Available data
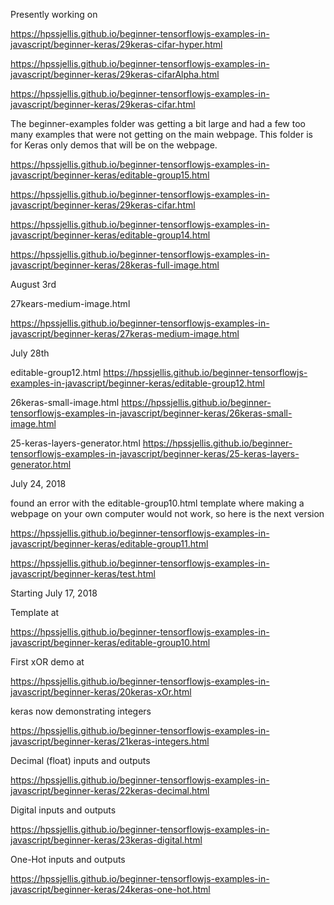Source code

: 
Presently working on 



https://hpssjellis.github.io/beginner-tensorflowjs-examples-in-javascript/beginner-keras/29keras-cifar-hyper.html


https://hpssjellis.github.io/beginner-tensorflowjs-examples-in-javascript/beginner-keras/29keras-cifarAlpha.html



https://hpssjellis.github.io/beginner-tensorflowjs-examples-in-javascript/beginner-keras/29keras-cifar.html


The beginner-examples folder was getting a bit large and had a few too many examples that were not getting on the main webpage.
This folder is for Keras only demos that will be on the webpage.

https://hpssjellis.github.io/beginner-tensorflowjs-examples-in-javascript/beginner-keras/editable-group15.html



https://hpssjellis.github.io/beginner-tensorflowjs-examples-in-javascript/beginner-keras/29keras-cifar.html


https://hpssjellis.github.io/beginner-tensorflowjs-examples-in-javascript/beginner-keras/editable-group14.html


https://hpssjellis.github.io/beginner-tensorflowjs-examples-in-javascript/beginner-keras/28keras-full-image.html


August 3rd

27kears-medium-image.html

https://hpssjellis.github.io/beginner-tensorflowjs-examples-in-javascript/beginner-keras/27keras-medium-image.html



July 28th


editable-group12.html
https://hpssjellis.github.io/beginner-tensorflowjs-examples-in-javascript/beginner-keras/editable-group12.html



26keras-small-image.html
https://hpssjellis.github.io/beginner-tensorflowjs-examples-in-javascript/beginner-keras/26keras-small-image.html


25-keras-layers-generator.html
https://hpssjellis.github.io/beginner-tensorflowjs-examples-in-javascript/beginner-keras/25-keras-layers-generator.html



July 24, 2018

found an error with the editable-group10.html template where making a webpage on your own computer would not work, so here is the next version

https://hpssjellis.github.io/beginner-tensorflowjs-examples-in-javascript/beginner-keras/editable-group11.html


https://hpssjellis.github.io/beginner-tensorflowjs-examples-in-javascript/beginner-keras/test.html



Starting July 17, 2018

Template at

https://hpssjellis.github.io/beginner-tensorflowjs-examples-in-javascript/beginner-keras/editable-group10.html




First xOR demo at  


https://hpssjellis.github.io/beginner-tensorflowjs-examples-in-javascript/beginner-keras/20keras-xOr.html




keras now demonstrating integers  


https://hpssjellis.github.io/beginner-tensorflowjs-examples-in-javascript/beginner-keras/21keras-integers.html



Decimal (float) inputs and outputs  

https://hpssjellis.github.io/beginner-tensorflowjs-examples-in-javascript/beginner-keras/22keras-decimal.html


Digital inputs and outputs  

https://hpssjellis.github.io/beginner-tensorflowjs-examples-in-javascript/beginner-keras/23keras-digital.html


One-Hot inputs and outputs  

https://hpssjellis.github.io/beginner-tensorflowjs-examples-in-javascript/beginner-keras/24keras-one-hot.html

* * *

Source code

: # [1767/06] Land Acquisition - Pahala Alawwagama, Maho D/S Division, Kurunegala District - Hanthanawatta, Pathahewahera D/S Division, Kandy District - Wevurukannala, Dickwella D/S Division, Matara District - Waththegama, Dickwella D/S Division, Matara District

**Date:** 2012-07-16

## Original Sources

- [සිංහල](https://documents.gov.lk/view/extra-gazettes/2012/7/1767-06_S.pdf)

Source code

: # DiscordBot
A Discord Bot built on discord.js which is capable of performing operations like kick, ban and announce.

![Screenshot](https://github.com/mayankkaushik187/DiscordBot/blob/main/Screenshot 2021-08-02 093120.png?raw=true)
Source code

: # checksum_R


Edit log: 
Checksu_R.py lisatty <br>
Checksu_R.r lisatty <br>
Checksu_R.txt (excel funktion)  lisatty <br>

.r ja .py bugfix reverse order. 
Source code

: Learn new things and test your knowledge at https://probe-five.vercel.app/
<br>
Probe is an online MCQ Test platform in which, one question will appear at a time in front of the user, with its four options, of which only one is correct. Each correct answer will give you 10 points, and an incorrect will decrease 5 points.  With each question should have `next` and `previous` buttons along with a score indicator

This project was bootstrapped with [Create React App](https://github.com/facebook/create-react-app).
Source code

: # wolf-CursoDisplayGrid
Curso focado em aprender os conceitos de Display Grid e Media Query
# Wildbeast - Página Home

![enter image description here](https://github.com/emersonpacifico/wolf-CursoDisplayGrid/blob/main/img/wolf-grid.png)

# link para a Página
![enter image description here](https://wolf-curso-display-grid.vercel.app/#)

--

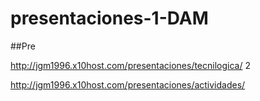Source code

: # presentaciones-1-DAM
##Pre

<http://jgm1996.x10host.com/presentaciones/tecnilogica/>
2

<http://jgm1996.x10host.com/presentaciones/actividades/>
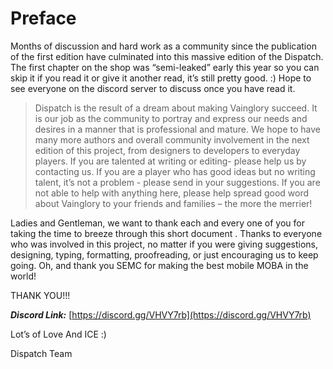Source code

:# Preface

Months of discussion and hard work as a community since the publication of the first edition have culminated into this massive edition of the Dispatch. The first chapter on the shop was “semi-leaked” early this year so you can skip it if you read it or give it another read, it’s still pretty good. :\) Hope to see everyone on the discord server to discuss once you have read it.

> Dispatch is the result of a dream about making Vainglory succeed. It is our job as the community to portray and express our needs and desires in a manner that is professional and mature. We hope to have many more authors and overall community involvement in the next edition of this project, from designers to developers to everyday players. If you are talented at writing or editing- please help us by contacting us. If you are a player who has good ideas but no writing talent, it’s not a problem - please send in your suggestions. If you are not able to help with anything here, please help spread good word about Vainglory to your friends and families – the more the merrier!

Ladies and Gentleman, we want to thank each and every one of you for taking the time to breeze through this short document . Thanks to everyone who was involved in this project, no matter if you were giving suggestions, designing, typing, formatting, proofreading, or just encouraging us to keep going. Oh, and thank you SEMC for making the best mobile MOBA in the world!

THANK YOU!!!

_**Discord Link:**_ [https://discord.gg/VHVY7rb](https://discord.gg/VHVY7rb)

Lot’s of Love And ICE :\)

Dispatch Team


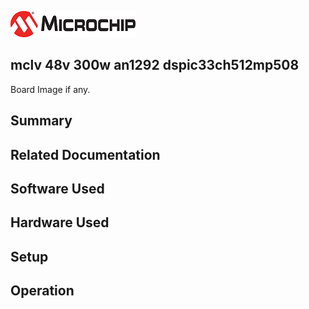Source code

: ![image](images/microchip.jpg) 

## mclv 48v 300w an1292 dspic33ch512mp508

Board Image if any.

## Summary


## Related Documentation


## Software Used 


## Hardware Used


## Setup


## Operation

Your assignment
Identify the lines above that contain the word "enter", then copy them.

Result
![enter image description here](https://github.com/emersonpacifico/wolf-CursoDisplayGrid/blob/main/img/wolf-grid.png)
![enter image description here](https://wolf-curso-display-grid.vercel.app/#)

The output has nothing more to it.